== Data shown ==

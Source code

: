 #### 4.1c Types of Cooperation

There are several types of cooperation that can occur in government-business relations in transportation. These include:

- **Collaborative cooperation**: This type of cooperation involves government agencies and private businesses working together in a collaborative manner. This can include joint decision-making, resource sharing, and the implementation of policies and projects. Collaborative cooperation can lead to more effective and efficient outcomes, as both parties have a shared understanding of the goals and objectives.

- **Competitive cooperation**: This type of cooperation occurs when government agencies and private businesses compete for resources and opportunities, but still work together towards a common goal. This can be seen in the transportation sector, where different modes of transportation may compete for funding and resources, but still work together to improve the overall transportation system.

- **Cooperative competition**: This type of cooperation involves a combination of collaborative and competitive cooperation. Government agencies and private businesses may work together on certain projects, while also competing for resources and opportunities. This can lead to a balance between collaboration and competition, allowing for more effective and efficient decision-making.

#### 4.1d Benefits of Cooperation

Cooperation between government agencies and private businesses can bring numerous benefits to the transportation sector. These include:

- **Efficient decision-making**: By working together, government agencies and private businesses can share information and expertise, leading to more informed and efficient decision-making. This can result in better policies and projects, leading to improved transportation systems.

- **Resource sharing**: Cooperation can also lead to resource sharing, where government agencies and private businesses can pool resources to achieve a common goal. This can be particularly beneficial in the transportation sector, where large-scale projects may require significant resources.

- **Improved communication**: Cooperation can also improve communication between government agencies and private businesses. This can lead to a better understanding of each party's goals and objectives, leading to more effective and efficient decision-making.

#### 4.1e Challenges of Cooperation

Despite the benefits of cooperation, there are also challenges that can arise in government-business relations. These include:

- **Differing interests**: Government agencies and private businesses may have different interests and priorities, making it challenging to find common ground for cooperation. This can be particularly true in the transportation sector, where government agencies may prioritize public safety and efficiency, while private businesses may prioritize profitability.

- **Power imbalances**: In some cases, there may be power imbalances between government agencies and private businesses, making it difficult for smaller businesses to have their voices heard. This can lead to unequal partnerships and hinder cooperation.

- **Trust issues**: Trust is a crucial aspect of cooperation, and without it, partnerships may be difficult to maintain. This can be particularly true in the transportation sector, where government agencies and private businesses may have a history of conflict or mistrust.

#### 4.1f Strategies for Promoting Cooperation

===

Task goal. Filter the entries by the string "true" and copy each matching line.

Solved exercise.
- **Differing interests**: Government agencies and private businesses may have different interests and priorities, making it challenging to find common ground for cooperation. This can be particularly true in the transportation sector, where government agencies may prioritize public safety and efficiency, while private businesses may prioritize profitability.
- **Trust issues**: Trust is a crucial aspect of cooperation, and without it, partnerships may be difficult to maintain. This can be particularly true in the transportation sector, where government agencies and private businesses may have a history of conflict or mistrust.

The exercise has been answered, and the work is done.